Exercise requirements: An exact reprint of every record below is required, with the pictures left out.

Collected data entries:
- - - - -
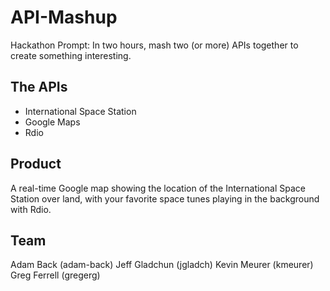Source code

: API-Mashup
==========

Hackathon Prompt: In two hours, mash two (or more) APIs together to create something interesting.

The APIs
--------
* International Space Station
* Google Maps
* Rdio

Product
------
A real-time Google map showing the location of the International Space Station over land, with your favorite space tunes playing in the background with Rdio.

Team
------
Adam Back (adam-back)
Jeff Gladchun (jgladch)
Kevin Meurer (kmeurer)
Greg Ferrell (gregerg)

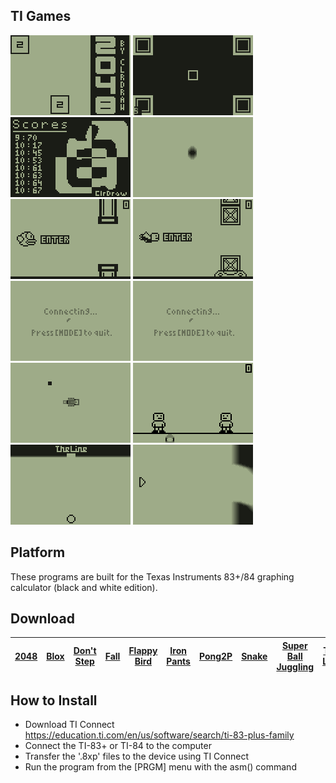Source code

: ## TI Games

![2048](2048/screenshot.gif) ![Blox](blox/screenshot.gif) ![Don't Step](dont_step/screenshot.gif) ![Fall](fall/screenshot.gif) ![Flappy Bird](flappy-bird/screenshot.gif) ![Iron Pants](iron_pants/screenshot.gif) ![Pong2P](pong-2p/screenshot_p1.gif) ![Pong2P](pong-2p/screenshot_p2.gif) ![Snake](snake/screenshot.gif) ![Super Ball Juggling](super_ball_juggling/screenshot.gif) ![The Line](the_line/screenshot.gif) ![Tunnel](tunnel/screenshot.gif)

## Platform

These programs are built for the Texas Instruments 83+/84 graphing calculator (black and white edition).

## Download

| [2048](2048/2048.8xp?raw=true) | [Blox](blox/blox.8xp?raw=true) | [Don't Step](dont_step/dont_step.8xp?raw=true) | [Fall](fall/fall.8xp?raw=true) | [Flappy Bird](flappy-bird/flappy-bird.8xp?raw=true) | [Iron Pants](iron_pants/iron_pants.8xp?raw=true) | [Pong2P](pong-2p/pong-2p.8xp?raw=true) | [Snake](snake/snake.8xp?raw=true) | [Super Ball Juggling](super_ball_juggling/super_ball_juggling.8xp?raw=true) | [The Line](the_line/the_line.8xp?raw=true) | [Tunnel](tunnel/tunnel.8xp?raw=true) |
| ------------- | ------------- | ------------- | ------------- | ------------- | ------------- | ------------- | ------------- | ------------- | ------------- | ------------- |

## How to Install

* Download TI Connect<br>https://education.ti.com/en/us/software/search/ti-83-plus-family  
* Connect the TI-83+ or TI-84 to the computer  
* Transfer the '.8xp' files to the device using TI Connect  
* Run the program from the [PRGM] menu with the asm() command  
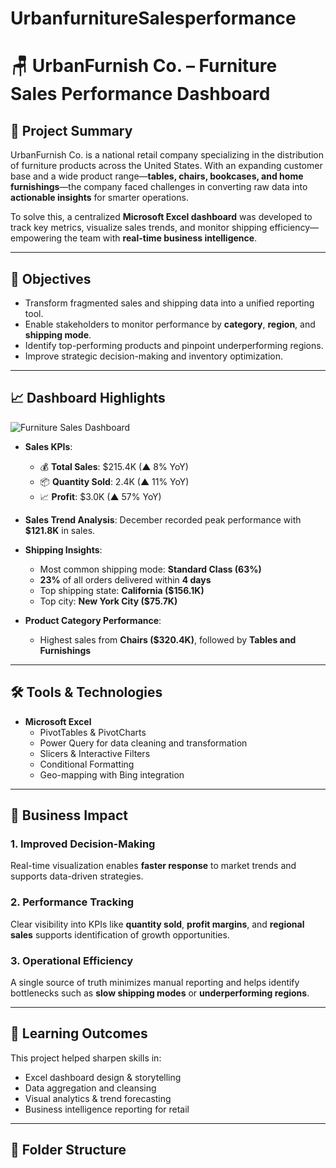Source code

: # UrbanfurnitureSalesperformance

# 🪑 UrbanFurnish Co. – Furniture Sales Performance Dashboard

## 📌 Project Summary
UrbanFurnish Co. is a national retail company specializing in the distribution of furniture products across the United States. With an expanding customer base and a wide product range—**tables, chairs, bookcases, and home furnishings**—the company faced challenges in converting raw data into **actionable insights** for smarter operations.

To solve this, a centralized **Microsoft Excel dashboard** was developed to track key metrics, visualize sales trends, and monitor shipping efficiency—empowering the team with **real-time business intelligence**.

---

## 🚀 Objectives

- Transform fragmented sales and shipping data into a unified reporting tool.
- Enable stakeholders to monitor performance by **category**, **region**, and **shipping mode**.
- Identify top-performing products and pinpoint underperforming regions.
- Improve strategic decision-making and inventory optimization.

---

## 📈 Dashboard Highlights

![Furniture Sales Dashboard](7c2b8e1e-4645-42b6-867e-67d8cb8ad7d5.png)

- **Sales KPIs**: 
  - 💰 **Total Sales**: $215.4K (▲ 8% YoY)
  - 📦 **Quantity Sold**: 2.4K (▲ 11% YoY)
  - 📈 **Profit**: $3.0K (▲ 57% YoY)

- **Sales Trend Analysis**: December recorded peak performance with **$121.8K** in sales.

- **Shipping Insights**:
  - Most common shipping mode: **Standard Class (63%)**
  - **23%** of all orders delivered within **4 days**
  - Top shipping state: **California ($156.1K)**
  - Top city: **New York City ($75.7K)**

- **Product Category Performance**:
  - Highest sales from **Chairs ($320.4K)**, followed by **Tables and Furnishings**

---

## 🛠️ Tools & Technologies

- **Microsoft Excel**
  - PivotTables & PivotCharts
  - Power Query for data cleaning and transformation
  - Slicers & Interactive Filters
  - Conditional Formatting
  - Geo-mapping with Bing integration

---

## 🎯 Business Impact

### 1. **Improved Decision-Making**
Real-time visualization enables **faster response** to market trends and supports data-driven strategies.

### 2. **Performance Tracking**
Clear visibility into KPIs like **quantity sold**, **profit margins**, and **regional sales** supports identification of growth opportunities.

### 3. **Operational Efficiency**
A single source of truth minimizes manual reporting and helps identify bottlenecks such as **slow shipping modes** or **underperforming regions**.

---

## 🧠 Learning Outcomes

This project helped sharpen skills in:

- Excel dashboard design & storytelling
- Data aggregation and cleansing
- Visual analytics & trend forecasting
- Business intelligence reporting for retail

---

## 📂 Folder Structure


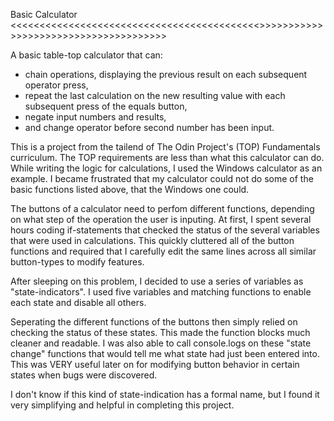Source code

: Basic Calculator
<<<<<<<<<<<<<<<<<<<<<<<<<<<<<<<<<<<<<<<<<<<>>>>>>>>>>>>>>>>>>>>>>>>>>>>>>>>>>>>>>

A basic table-top calculator that can:

- chain operations, displaying the previous result on each subsequent operator
  press,
- repeat the last calculation on the new resulting value with each subsequent
  press of the equals button,
- negate input numbers and results,
- and change operator before second number has been input.

This is a project from the tailend of The Odin Project's (TOP) Fundamentals
curriculum. The TOP requirements are less than what this calculator can do.
While writing the logic for calculations, I used the Windows calculator as an
example. I became frustrated that my calculator could not do some of the basic
functions listed above, that the Windows one could.

The buttons of a calculator need to perfom different functions, depending on
what step of the operation the user is inputing. At first, I spent several hours
coding if-statements that checked the status of the several variables that were
used in calculations. This quickly cluttered all of the button functions and
required that I carefully edit the same lines across all similar button-types to
modify features.

After sleeping on this problem, I decided to use a series of variables as
"state-indicators". I used five variables and matching functions to enable each
state and disable all others.

Seperating the different functions of the buttons then simply relied on checking
the status of these states. This made the function blocks much cleaner and
readable. I was also able to call console.logs on these "state change" functions
that would tell me what state had just been entered into. This was VERY useful
later on for modifying button behavior in certain states when bugs were
discovered.

I don't know if this kind of state-indication has a formal name, but I found it
very simplifying and helpful in completing this project.

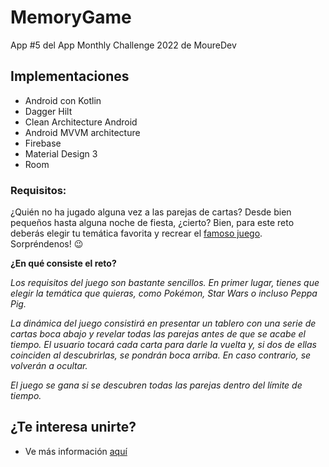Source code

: # MemoryGame

App #5 del App Monthly Challenge 2022 de MoureDev

## Implementaciones

* Android con Kotlin
* Dagger Hilt
* Clean Architecture Android
* Android MVVM architecture
* Firebase
* Material Design 3
* Room

### Requisitos:

¿Quién no ha jugado alguna vez a las parejas de cartas? Desde bien pequeños hasta alguna noche de fiesta, ¿cierto? Bien, para este reto deberás elegir tu temática favorita y recrear el [famoso juego](https://es.wikipedia.org/wiki/Memoria_(juego)). Sorpréndenos! 😉

**¿En qué consiste el reto?**

*Los requisitos del juego son bastante sencillos. En primer lugar, tienes que elegir la temática que quieras, como Pokémon, Star Wars o incluso Peppa Pig.*

*La dinámica del juego consistirá en presentar un tablero con una serie de cartas boca abajo y revelar todas las parejas antes de que se acabe el tiempo. El usuario tocará cada carta para darle la vuelta y, si dos de ellas coinciden al descubrirlas, se pondrán boca arriba. En caso contrario, se volverán a ocultar.*

*El juego se gana si se descubren todas las parejas dentro del límite de tiempo.*

## ¿Te interesa unirte?

* Ve más información  [aquí](https://github.com/mouredev/Monthly-App-Challenge-2022)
- - - - -
The answer:
Source code

: API-Mashup
==========

Hackathon Prompt: In two hours, mash two (or more) APIs together to create something interesting.

The APIs
--------
* International Space Station
* Google Maps
* Rdio

Product
------
A real-time Google map showing the location of the International Space Station over land, with your favorite space tunes playing in the background with Rdio.

Team
------
Adam Back (adam-back)
Jeff Gladchun (jgladch)
Kevin Meurer (kmeurer)
Greg Ferrell (gregerg)

Source code

: ## TI Games

![2048](2048/screenshot.gif) ![Blox](blox/screenshot.gif) ![Don't Step](dont_step/screenshot.gif) ![Fall](fall/screenshot.gif) ![Flappy Bird](flappy-bird/screenshot.gif) ![Iron Pants](iron_pants/screenshot.gif) ![Pong2P](pong-2p/screenshot_p1.gif) ![Pong2P](pong-2p/screenshot_p2.gif) ![Snake](snake/screenshot.gif) ![Super Ball Juggling](super_ball_juggling/screenshot.gif) ![The Line](the_line/screenshot.gif) ![Tunnel](tunnel/screenshot.gif)

## Platform

These programs are built for the Texas Instruments 83+/84 graphing calculator (black and white edition).

## Download

| [2048](2048/2048.8xp?raw=true) | [Blox](blox/blox.8xp?raw=true) | [Don't Step](dont_step/dont_step.8xp?raw=true) | [Fall](fall/fall.8xp?raw=true) | [Flappy Bird](flappy-bird/flappy-bird.8xp?raw=true) | [Iron Pants](iron_pants/iron_pants.8xp?raw=true) | [Pong2P](pong-2p/pong-2p.8xp?raw=true) | [Snake](snake/snake.8xp?raw=true) | [Super Ball Juggling](super_ball_juggling/super_ball_juggling.8xp?raw=true) | [The Line](the_line/the_line.8xp?raw=true) | [Tunnel](tunnel/tunnel.8xp?raw=true) |
| ------------- | ------------- | ------------- | ------------- | ------------- | ------------- | ------------- | ------------- | ------------- | ------------- | ------------- |

## How to Install

* Download TI Connect<br>https://education.ti.com/en/us/software/search/ti-83-plus-family  
* Connect the TI-83+ or TI-84 to the computer  
* Transfer the '.8xp' files to the device using TI Connect  
* Run the program from the [PRGM] menu with the asm() command  
Source code

: # UrbanfurnitureSalesperformance

# 🪑 UrbanFurnish Co. – Furniture Sales Performance Dashboard

## 📌 Project Summary
UrbanFurnish Co. is a national retail company specializing in the distribution of furniture products across the United States. With an expanding customer base and a wide product range—**tables, chairs, bookcases, and home furnishings**—the company faced challenges in converting raw data into **actionable insights** for smarter operations.

To solve this, a centralized **Microsoft Excel dashboard** was developed to track key metrics, visualize sales trends, and monitor shipping efficiency—empowering the team with **real-time business intelligence**.

---

## 🚀 Objectives

- Transform fragmented sales and shipping data into a unified reporting tool.
- Enable stakeholders to monitor performance by **category**, **region**, and **shipping mode**.
- Identify top-performing products and pinpoint underperforming regions.
- Improve strategic decision-making and inventory optimization.

---

## 📈 Dashboard Highlights

![Furniture Sales Dashboard](7c2b8e1e-4645-42b6-867e-67d8cb8ad7d5.png)

- **Sales KPIs**: 
  - 💰 **Total Sales**: $215.4K (▲ 8% YoY)
  - 📦 **Quantity Sold**: 2.4K (▲ 11% YoY)
  - 📈 **Profit**: $3.0K (▲ 57% YoY)

- **Sales Trend Analysis**: December recorded peak performance with **$121.8K** in sales.

- **Shipping Insights**:
  - Most common shipping mode: **Standard Class (63%)**
  - **23%** of all orders delivered within **4 days**
  - Top shipping state: **California ($156.1K)**
  - Top city: **New York City ($75.7K)**

- **Product Category Performance**:
  - Highest sales from **Chairs ($320.4K)**, followed by **Tables and Furnishings**

---

## 🛠️ Tools & Technologies

- **Microsoft Excel**
  - PivotTables & PivotCharts
  - Power Query for data cleaning and transformation
  - Slicers & Interactive Filters
  - Conditional Formatting
  - Geo-mapping with Bing integration

---

## 🎯 Business Impact

### 1. **Improved Decision-Making**
Real-time visualization enables **faster response** to market trends and supports data-driven strategies.

### 2. **Performance Tracking**
Clear visibility into KPIs like **quantity sold**, **profit margins**, and **regional sales** supports identification of growth opportunities.

### 3. **Operational Efficiency**
A single source of truth minimizes manual reporting and helps identify bottlenecks such as **slow shipping modes** or **underperforming regions**.

---

## 🧠 Learning Outcomes

This project helped sharpen skills in:

- Excel dashboard design & storytelling
- Data aggregation and cleansing
- Visual analytics & trend forecasting
- Business intelligence reporting for retail

---

## 📂 Folder Structure


Source code

: Basic Calculator
<<<<<<<<<<<<<<<<<<<<<<<<<<<<<<<<<<<<<<<<<<<>>>>>>>>>>>>>>>>>>>>>>>>>>>>>>>>>>>>>>

A basic table-top calculator that can:

- chain operations, displaying the previous result on each subsequent operator
  press,
- repeat the last calculation on the new resulting value with each subsequent
  press of the equals button,
- negate input numbers and results,
- and change operator before second number has been input.

This is a project from the tailend of The Odin Project's (TOP) Fundamentals
curriculum. The TOP requirements are less than what this calculator can do.
While writing the logic for calculations, I used the Windows calculator as an
example. I became frustrated that my calculator could not do some of the basic
functions listed above, that the Windows one could.

The buttons of a calculator need to perfom different functions, depending on
what step of the operation the user is inputing. At first, I spent several hours
coding if-statements that checked the status of the several variables that were
used in calculations. This quickly cluttered all of the button functions and
required that I carefully edit the same lines across all similar button-types to
modify features.

After sleeping on this problem, I decided to use a series of variables as
"state-indicators". I used five variables and matching functions to enable each
state and disable all others.

Seperating the different functions of the buttons then simply relied on checking
the status of these states. This made the function blocks much cleaner and
readable. I was also able to call console.logs on these "state change" functions
that would tell me what state had just been entered into. This was VERY useful
later on for modifying button behavior in certain states when bugs were
discovered.

I don't know if this kind of state-indication has a formal name, but I found it
very simplifying and helpful in completing this project.

Source code

: # MemoryGame

App #5 del App Monthly Challenge 2022 de MoureDev

## Implementaciones

* Android con Kotlin
* Dagger Hilt
* Clean Architecture Android
* Android MVVM architecture
* Firebase
* Material Design 3
* Room

### Requisitos:

¿Quién no ha jugado alguna vez a las parejas de cartas? Desde bien pequeños hasta alguna noche de fiesta, ¿cierto? Bien, para este reto deberás elegir tu temática favorita y recrear el [famoso juego](https://es.wikipedia.org/wiki/Memoria_(juego)). Sorpréndenos! 😉

**¿En qué consiste el reto?**

*Los requisitos del juego son bastante sencillos. En primer lugar, tienes que elegir la temática que quieras, como Pokémon, Star Wars o incluso Peppa Pig.*

*La dinámica del juego consistirá en presentar un tablero con una serie de cartas boca abajo y revelar todas las parejas antes de que se acabe el tiempo. El usuario tocará cada carta para darle la vuelta y, si dos de ellas coinciden al descubrirlas, se pondrán boca arriba. En caso contrario, se volverán a ocultar.*

*El juego se gana si se descubren todas las parejas dentro del límite de tiempo.*

## ¿Te interesa unirte?

* Ve más información  [aquí](https://github.com/mouredev/Monthly-App-Challenge-2022)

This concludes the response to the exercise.